▸ **Problem to work on**
When you answer, give every record back exactly as written.

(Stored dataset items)
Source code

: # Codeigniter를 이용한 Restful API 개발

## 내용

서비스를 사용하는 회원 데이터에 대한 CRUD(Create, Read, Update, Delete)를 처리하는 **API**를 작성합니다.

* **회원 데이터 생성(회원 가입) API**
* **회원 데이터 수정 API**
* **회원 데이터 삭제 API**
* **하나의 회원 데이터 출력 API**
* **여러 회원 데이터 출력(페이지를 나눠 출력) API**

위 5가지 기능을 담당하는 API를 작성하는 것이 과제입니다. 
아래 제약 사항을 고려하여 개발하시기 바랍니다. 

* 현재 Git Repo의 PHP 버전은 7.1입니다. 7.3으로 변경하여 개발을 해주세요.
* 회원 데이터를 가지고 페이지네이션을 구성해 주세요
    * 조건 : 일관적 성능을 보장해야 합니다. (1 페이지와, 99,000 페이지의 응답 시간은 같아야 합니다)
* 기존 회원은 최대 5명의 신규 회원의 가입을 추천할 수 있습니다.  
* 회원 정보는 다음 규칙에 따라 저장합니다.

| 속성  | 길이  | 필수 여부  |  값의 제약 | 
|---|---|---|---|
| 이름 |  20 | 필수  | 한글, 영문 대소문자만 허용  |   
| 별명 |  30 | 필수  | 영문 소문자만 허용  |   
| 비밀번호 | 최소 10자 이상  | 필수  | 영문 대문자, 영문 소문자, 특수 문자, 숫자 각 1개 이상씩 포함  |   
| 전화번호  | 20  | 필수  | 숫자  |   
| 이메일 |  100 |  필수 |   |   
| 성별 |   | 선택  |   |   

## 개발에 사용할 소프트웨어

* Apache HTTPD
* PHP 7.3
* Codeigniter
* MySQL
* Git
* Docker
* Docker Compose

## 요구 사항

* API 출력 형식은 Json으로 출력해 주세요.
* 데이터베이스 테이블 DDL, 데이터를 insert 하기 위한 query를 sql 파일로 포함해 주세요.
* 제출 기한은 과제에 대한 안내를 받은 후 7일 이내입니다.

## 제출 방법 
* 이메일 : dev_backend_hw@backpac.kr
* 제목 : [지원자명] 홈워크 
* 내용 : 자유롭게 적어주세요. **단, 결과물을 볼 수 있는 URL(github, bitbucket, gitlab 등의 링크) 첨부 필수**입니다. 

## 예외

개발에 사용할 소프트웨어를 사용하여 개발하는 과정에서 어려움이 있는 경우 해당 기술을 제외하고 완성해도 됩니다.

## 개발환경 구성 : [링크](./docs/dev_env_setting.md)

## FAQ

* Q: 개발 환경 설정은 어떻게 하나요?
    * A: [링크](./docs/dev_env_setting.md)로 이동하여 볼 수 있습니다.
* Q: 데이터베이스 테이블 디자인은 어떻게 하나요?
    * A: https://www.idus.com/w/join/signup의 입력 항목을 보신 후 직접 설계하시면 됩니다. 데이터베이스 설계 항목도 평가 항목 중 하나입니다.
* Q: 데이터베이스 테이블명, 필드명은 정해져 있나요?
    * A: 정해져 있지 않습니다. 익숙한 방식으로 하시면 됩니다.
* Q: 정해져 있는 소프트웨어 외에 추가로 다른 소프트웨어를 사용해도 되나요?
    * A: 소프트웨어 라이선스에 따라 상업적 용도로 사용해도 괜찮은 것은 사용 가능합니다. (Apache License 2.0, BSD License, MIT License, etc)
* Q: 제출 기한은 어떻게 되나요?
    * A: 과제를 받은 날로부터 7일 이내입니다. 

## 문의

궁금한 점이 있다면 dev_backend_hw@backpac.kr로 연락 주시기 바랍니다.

▸ **Solution for this task**
Source code

: # Codeigniter를 이용한 Restful API 개발

## 내용

서비스를 사용하는 회원 데이터에 대한 CRUD(Create, Read, Update, Delete)를 처리하는 **API**를 작성합니다.

* **회원 데이터 생성(회원 가입) API**
* **회원 데이터 수정 API**
* **회원 데이터 삭제 API**
* **하나의 회원 데이터 출력 API**
* **여러 회원 데이터 출력(페이지를 나눠 출력) API**

위 5가지 기능을 담당하는 API를 작성하는 것이 과제입니다. 
아래 제약 사항을 고려하여 개발하시기 바랍니다. 

* 현재 Git Repo의 PHP 버전은 7.1입니다. 7.3으로 변경하여 개발을 해주세요.
* 회원 데이터를 가지고 페이지네이션을 구성해 주세요
    * 조건 : 일관적 성능을 보장해야 합니다. (1 페이지와, 99,000 페이지의 응답 시간은 같아야 합니다)
* 기존 회원은 최대 5명의 신규 회원의 가입을 추천할 수 있습니다.  
* 회원 정보는 다음 규칙에 따라 저장합니다.

| 속성  | 길이  | 필수 여부  |  값의 제약 | 
|---|---|---|---|
| 이름 |  20 | 필수  | 한글, 영문 대소문자만 허용  |   
| 별명 |  30 | 필수  | 영문 소문자만 허용  |   
| 비밀번호 | 최소 10자 이상  | 필수  | 영문 대문자, 영문 소문자, 특수 문자, 숫자 각 1개 이상씩 포함  |   
| 전화번호  | 20  | 필수  | 숫자  |   
| 이메일 |  100 |  필수 |   |   
| 성별 |   | 선택  |   |   

## 개발에 사용할 소프트웨어

* Apache HTTPD
* PHP 7.3
* Codeigniter
* MySQL
* Git
* Docker
* Docker Compose

## 요구 사항

* API 출력 형식은 Json으로 출력해 주세요.
* 데이터베이스 테이블 DDL, 데이터를 insert 하기 위한 query를 sql 파일로 포함해 주세요.
* 제출 기한은 과제에 대한 안내를 받은 후 7일 이내입니다.

## 제출 방법 
* 이메일 : dev_backend_hw@backpac.kr
* 제목 : [지원자명] 홈워크 
* 내용 : 자유롭게 적어주세요. **단, 결과물을 볼 수 있는 URL(github, bitbucket, gitlab 등의 링크) 첨부 필수**입니다. 

## 예외

개발에 사용할 소프트웨어를 사용하여 개발하는 과정에서 어려움이 있는 경우 해당 기술을 제외하고 완성해도 됩니다.

## 개발환경 구성 : [링크](./docs/dev_env_setting.md)

## FAQ

* Q: 개발 환경 설정은 어떻게 하나요?
    * A: [링크](./docs/dev_env_setting.md)로 이동하여 볼 수 있습니다.
* Q: 데이터베이스 테이블 디자인은 어떻게 하나요?
    * A: https://www.idus.com/w/join/signup의 입력 항목을 보신 후 직접 설계하시면 됩니다. 데이터베이스 설계 항목도 평가 항목 중 하나입니다.
* Q: 데이터베이스 테이블명, 필드명은 정해져 있나요?
    * A: 정해져 있지 않습니다. 익숙한 방식으로 하시면 됩니다.
* Q: 정해져 있는 소프트웨어 외에 추가로 다른 소프트웨어를 사용해도 되나요?
    * A: 소프트웨어 라이선스에 따라 상업적 용도로 사용해도 괜찮은 것은 사용 가능합니다. (Apache License 2.0, BSD License, MIT License, etc)
* Q: 제출 기한은 어떻게 되나요?
    * A: 과제를 받은 날로부터 7일 이내입니다. 

## 문의

궁금한 점이 있다면 dev_backend_hw@backpac.kr로 연락 주시기 바랍니다.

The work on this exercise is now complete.